With house music’s international resurgence in recent years, it is not surprising that Los Angeles would develop its own crop of talented producers and DJs. Risky Vision's founders cite a number of local contributors, including Sage Caswell, Cromie, Jeniluv, and Mor Elian, who are helping put L.A. on the map with their own twists on the genre's characteristic, repetitive 4/4 dance beats.

This growing crop of L.A. talent features prominently on Risky Vision's lineups, which also includes residency sets by Klainman and Bacilio themselves, who go by the stage names Ford Prefect and Channel One, respectively.

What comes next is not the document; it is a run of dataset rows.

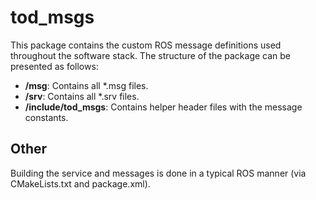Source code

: # tod_msgs

This package contains the custom ROS message definitions used throughout the software
stack. The structure of the package can be presented as follows:

- **/msg**: Contains all *.msg files.
- **/srv**: Contains all *.srv files.
- **/include/tod_msgs**: Contains helper header files with the message constants.

## Other

Building the service and messages is done in a typical ROS manner (via CMakeLists.txt and
package.xml).
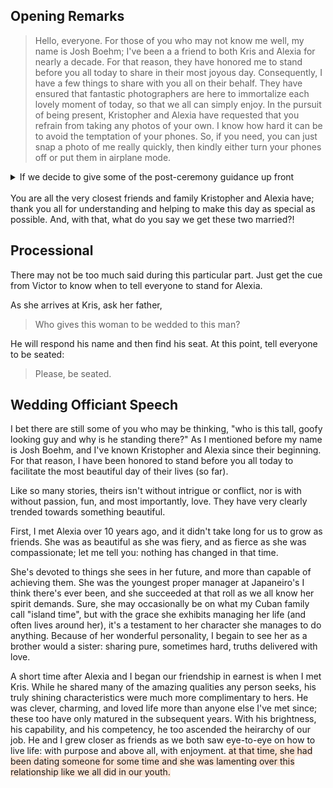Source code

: ## Opening Remarks 
> Hello, everyone. For those of you who may not know me well, my name is Josh Boehm; I've been a a friend to both Kris and Alexia for nearly a decade. 
> For that reason, they have honored me to stand before you all today to share in their most joyous day. 
> Consequently, I have a few things to share with you all on their behalf.
> They have ensured that fantastic photographers are here to immortalize each lovely moment of today, so that we all can simply enjoy.
> In the pursuit of being present, Kristopher and Alexia have requested that you refrain from taking any photos of your own. 
> I know how hard it can be to avoid the temptation of your phones. 
> So, if you need, you can just snap a photo of me really quickly, then kindly either turn your phones off or put them in airplane mode.

<details>
    <summary>If we decide to give some of the post-ceremony guidance up front</summary>

    Secondly, after the ceremony has concluded,  Kristopher, Alexia, and the wedding party will be taking some photos. During that time, there will be a small cocktail hour outside. Please, enjoy yoursleves in [THAT AREA] with some food, drinks, and amazing people.

</details>
<br>
You are all the very closest friends and family Kristopher and Alexia have; thank you all for understanding and helping to make this day as special as possible. And, with that, what do you say we get these two married?!

## Processional

There may not be too much said during this particular part. Just get the cue from Victor to know when to tell everyone to stand for Alexia.

As she arrives at Kris, ask her father, 

> Who gives this woman to be wedded to this man?

He will respond his name and then find his seat. At this point, tell everyone to be seated:

> Please, be seated.

## Wedding Officiant Speech

I bet there are still some of you who may be thinking, "who is this tall, goofy looking guy and why is he standing there?" As I mentioned before my name is Josh Boehm, and I've known Kristopher and Alexia since their beginning. For that reason, I have been honored to stand before you all today to facilitate the most beautiful day of their lives (so far).

Like so many stories, theirs isn't without intrigue or conflict, nor is with without passion, fun, and most importantly, love. They have very clearly trended towards something beautiful.

 First, I met Alexia over 10 years ago, and it didn't take long for us to grow as friends. She was as beautiful as she was fiery, and as fierce as she was compassionate; let me tell you: nothing has changed in that time. 

She's devoted to things she sees in her future, and more than capable of achieving them. She was the youngest proper manager at Japaneiro's I think there's ever been, and she succeeded at that roll as we all know her spirit demands. Sure, she may occasionally be on what my Cuban family call "island time", but with the grace she exhibits managing her life (and often lives around her), it's a testament to her character she manages to do anything. Because of her wonderful personality, I begain to see her as a brother would a sister: sharing pure, sometimes hard, truths delivered with love. 

A short time after Alexia and I began our friendship in earnest is when I met Kris. While he shared many of the amazing qualities any person seeks, his truly shining characteristics were much more complimentary to hers. He was clever, charming, and loved life more than anyone else I've met since; these too have only matured in the subsequent years. With his brightness, his capability,  and his competency, he too ascended the heirarchy of our job. He and I grew closer as friends as we both saw eye-to-eye on how to live life: with purpose and above all, with enjoyment.
<span style="background-color:rgba(255, 94, 0, 0.15);">at that time, she had been dating someone for some time and she was lamenting over this relationship like we all did in our youth.</span>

Showcasing local talent puts Risky Vision at odds with underground warehouse parties, which have been a dominant force in the city’s extensive industrial zone east of downtown. 

But the illicit parties are on the decline recently, due to crackdowns from LAPD's vice squad.

See also: LAPD is Hell Bent on Closing After-Hours and DIY Parties

LAPD Detective Eric Moore has said that warehouse dance parties regularly pull in $20,000 a night, but promoters know they stand to lose a lot of money when the events are busted, which makes them hesitant to book shows. Not to mention there are serious liabilities associated with DIY locations: in 1990, a fire killed 87 people inside an illegal New York dance club.

In a way, the city’s squeeze on warehouse parties works in Risky Vision's favor – making promoters more willing to book shows with established venues. But Klainman and Bacilio admit that it's difficult to compete with the “cool factor” of warehouse parties.

“It's been a challenge to convince people that it’s okay to go to a house night at the Echo,” says Klainman.

The duo has thrown nine events under the Risky Vision name — about every month and half — and is looking to turn the brand into a monthly gig. In August, they packed the Echoplex’s patio at Echo Park Rising, and Risky Vision has been regularly promoted by KCRW DJ Mario Cotto.

Bacilio, who is 30, witnessed the tail end of house music's first wave, and the end of the '90s rave scene. Klainman, who is 24, is entering the scene just as the genre is coming back into style.

So, is house music here to stay this time?

“We’re betting this is just the beginning of house and techno's resurgence,” Klainman says. “It's soulful, funky, danceable, and thoughtful – and that's what gives music staying power.”